Jakarta, FORTUNE - Beberapa bulan lalu Samsung Electronics tampak siap meraup keuntungan dari ledakan global kecerdasan buatan (AI): keuntungan melonjak dan harga sahamnya hampir mencapai rekor tertinggi.
Namun, kini perusahaan terbesar Korea Selatan ini menjadi contoh nyata betapa cepatnya keberuntungan bisa berubah. Sebab di industri teknologi, mutlak keuntungan diraih oleh mereka yang mempertahankan keunggulan.
Kini Samsung semakin khawatir tertinggal dari pesaing kecilnya, SK Hynix, dalam memori AI, dan gagal mengejar Taiwan Semiconductor Manufacturing Company (TSMC) dalam produksi chip outsourcing, saham Samsung anjlok 32 persen sejak puncaknya pada 9 Juli 2024.

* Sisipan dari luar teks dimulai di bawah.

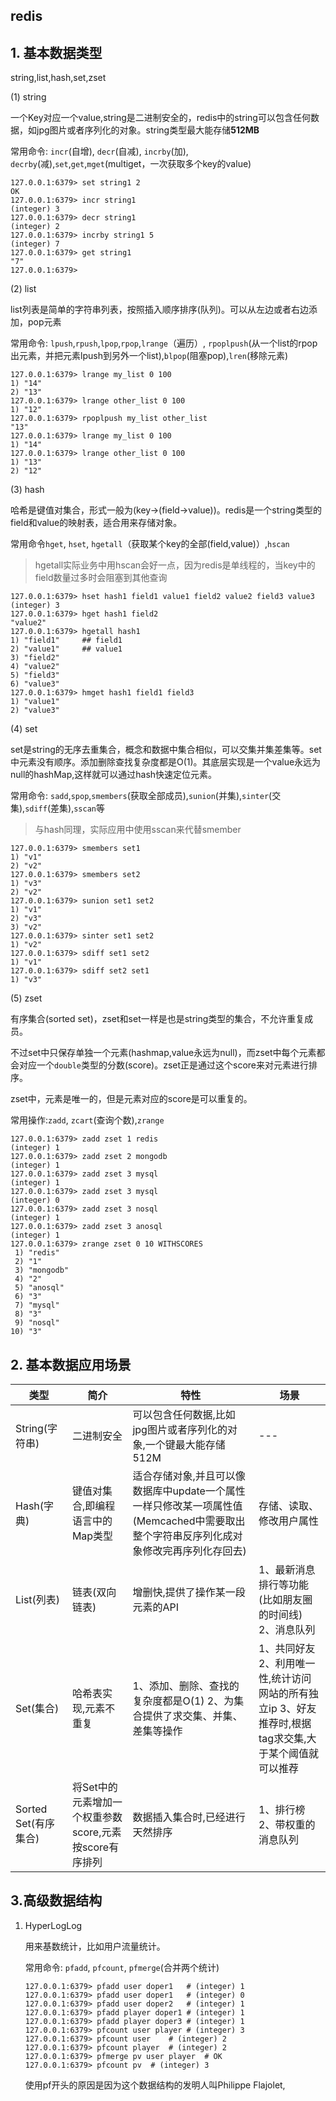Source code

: ## redis

## 1. 基本数据类型

string,list,hash,set,zset

(1) string

一个Key对应一个value,string是二进制安全的，redis中的string可以包含任何数据，如jpg图片或者序列化的对象。string类型最大能存储**512MB**

常用命令: `incr`(自增), `decr`(自减), `incrby`(加), `decrby`(减),`set`,`get`,`mget`(multiget，一次获取多个key的value)

```shell
127.0.0.1:6379> set string1 2
OK
127.0.0.1:6379> incr string1
(integer) 3
127.0.0.1:6379> decr string1
(integer) 2
127.0.0.1:6379> incrby string1 5
(integer) 7
127.0.0.1:6379> get string1
"7"
127.0.0.1:6379> 
```

(2) list

list列表是简单的字符串列表，按照插入顺序排序(队列)。可以从左边或者右边添加，pop元素

常用命令: `lpush`,`rpush`,`lpop`,`rpop`,`lrange`（遍历）, `rpoplpush`(从一个list的rpop出元素，并把元素lpush到另外一个list),`blpop`(阻塞pop),`lren`(移除元素)

```shell
127.0.0.1:6379> lrange my_list 0 100
1) "14"
2) "13"
127.0.0.1:6379> lrange other_list 0 100
1) "12"
127.0.0.1:6379> rpoplpush my_list other_list
"13"
127.0.0.1:6379> lrange my_list 0 100
1) "14"
127.0.0.1:6379> lrange other_list 0 100
1) "13"
2) "12"
```

(3) hash

哈希是键值对集合，形式一般为(key->(field->value))。redis是一个string类型的field和value的映射表，适合用来存储对象。

常用命令`hget`, `hset`, `hgetall`（获取某个key的全部(field,value)）,`hscan`

> hgetall实际业务中用hscan会好一点，因为redis是单线程的，当key中的field数量过多时会阻塞到其他查询

```shell
127.0.0.1:6379> hset hash1 field1 value1 field2 value2 field3 value3
(integer) 3
127.0.0.1:6379> hget hash1 field2
"value2"
127.0.0.1:6379> hgetall hash1
1) "field1"		## field1
2) "value1"		## value1
3) "field2"
4) "value2"
5) "field3"
6) "value3"
127.0.0.1:6379> hmget hash1 field1 field3
1) "value1"
2) "value3"
```

(4) set

set是string的无序去重集合，概念和数据中集合相似，可以交集并集差集等。set中元素没有顺序。添加删除查找复杂度都是O(1)。其底层实现是一个value永远为null的hashMap,这样就可以通过hash快速定位元素。

常用命令: `sadd`,`spop`,`smembers`(获取全部成员),`sunion`(并集),`sinter`(交集),`sdiff`(差集),`sscan`等

> 与hash同理，实际应用中使用sscan来代替smember

```shell
127.0.0.1:6379> smembers set1
1) "v1"
2) "v2"
127.0.0.1:6379> smembers set2
1) "v3"
2) "v2"
127.0.0.1:6379> sunion set1 set2
1) "v1"
2) "v3"
3) "v2"
127.0.0.1:6379> sinter set1 set2
1) "v2"
127.0.0.1:6379> sdiff set1 set2
1) "v1"
127.0.0.1:6379> sdiff set2 set1
1) "v3"
```

(5) zset

有序集合(sorted set)，zset和set一样是也是string类型的集合，不允许重复成员。

不过set中只保存单独一个元素(hashmap,value永远为null)，而zset中每个元素都会对应一个`double`类型的分数(score)。zset正是通过这个score来对元素进行排序。

zset中，元素是唯一的，但是元素对应的score是可以重复的。

常用操作:`zadd`, `zcart`(查询个数),`zrange`

```shell
127.0.0.1:6379> zadd zset 1 redis
(integer) 1
127.0.0.1:6379> zadd zset 2 mongodb
(integer) 1
127.0.0.1:6379> zadd zset 3 mysql
(integer) 1
127.0.0.1:6379> zadd zset 3 mysql
(integer) 0
127.0.0.1:6379> zadd zset 3 nosql
(integer) 1
127.0.0.1:6379> zadd zset 3 anosql
(integer) 1
127.0.0.1:6379> zrange zset 0 10 WITHSCORES
 1) "redis"
 2) "1"
 3) "mongodb"
 4) "2"
 5) "anosql"
 6) "3"
 7) "mysql"
 8) "3"
 9) "nosql"
10) "3"
```

## 2. 基本数据应用场景

| 类型                 | 简介                                                   | 特性                                                         | 场景                                                         |
| -------------------- | ------------------------------------------------------ | ------------------------------------------------------------ | ------------------------------------------------------------ |
| String(字符串)       | 二进制安全                                             | 可以包含任何数据,比如jpg图片或者序列化的对象,一个键最大能存储512M | \---                                                         |
| Hash(字典)           | 键值对集合,即编程语言中的Map类型                       | 适合存储对象,并且可以像数据库中update一个属性一样只修改某一项属性值(Memcached中需要取出整个字符串反序列化成对象修改完再序列化存回去) | 存储、读取、修改用户属性                                     |
| List(列表)           | 链表(双向链表)                                         | 增删快,提供了操作某一段元素的API                             | 1、最新消息排行等功能(比如朋友圈的时间线) 2、消息队列        |
| Set(集合)            | 哈希表实现,元素不重复                                  | 1、添加、删除、查找的复杂度都是O(1) 2、为集合提供了求交集、并集、差集等操作 | 1、共同好友 2、利用唯一性,统计访问网站的所有独立ip 3、好友推荐时,根据tag求交集,大于某个阈值就可以推荐 |
| Sorted Set(有序集合) | 将Set中的元素增加一个权重参数score,元素按score有序排列 | 数据插入集合时,已经进行天然排序                              | 1、排行榜 2、带权重的消息队列                                |

## 3.高级数据结构

1. HyperLogLog

    用来基数统计，比如用户流量统计。

    常用命令: `pfadd`, `pfcount`, `pfmerge`(合并两个统计)

    ```shell
    127.0.0.1:6379> pfadd user doper1	# (integer) 1
    127.0.0.1:6379> pfadd user doper1	# (integer) 0
    127.0.0.1:6379> pfadd user doper2	# (integer) 1
    127.0.0.1:6379> pfadd player doper1	# (integer) 1
    127.0.0.1:6379> pfadd player doper3	# (integer) 1
    127.0.0.1:6379> pfcount user player	# (integer) 3
    127.0.0.1:6379> pfcount user	# (integer) 2
    127.0.0.1:6379> pfcount player	# (integer) 2
    127.0.0.1:6379> pfmerge pv user player	# OK
    127.0.0.1:6379> pfcount pv	# (integer) 3
    ```

    使用pf开头的原因是因为这个数据结构的发明人叫Philippe Flajolet,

Dalam rentang waktu tersebut, perusahaan telah kehilangan nilai pasar sebesar US$122 miliar atau setara Rp1.891 triliun, lebih banyak daripada perusahaan cip lainnya di seluruh dunia. Demikian dilaporkan Bloomberg.
Samsung berjanji untuk melakukan perombakan agar kembali kompetitif. Namun, manajer dana internasional, termasuk Pictet Asset Management dan Janus Henderson Investors, belum yakin bahwa perbaikan ini akan segera terjadi.
Investor luar negeri telah menjual saham Samsung senilai sekitar US$10,7 miliar secara bersih sejak akhir Juli. “Kami telah mengurangi posisi kami di Samsung lebih dari setengahnya selama beberapa bulan terakhir — sebelumnya ini adalah posisi terbesar dalam strategi kami pada bulan Juli,” ujar Sat Duhra, manajer portofolio di Janus Henderson Investors di Singapura. Meskipun Duhra mengatakan bahwa valuasi saham sekarang menarik, ia "tidak berniat" untuk membelinya saat ini.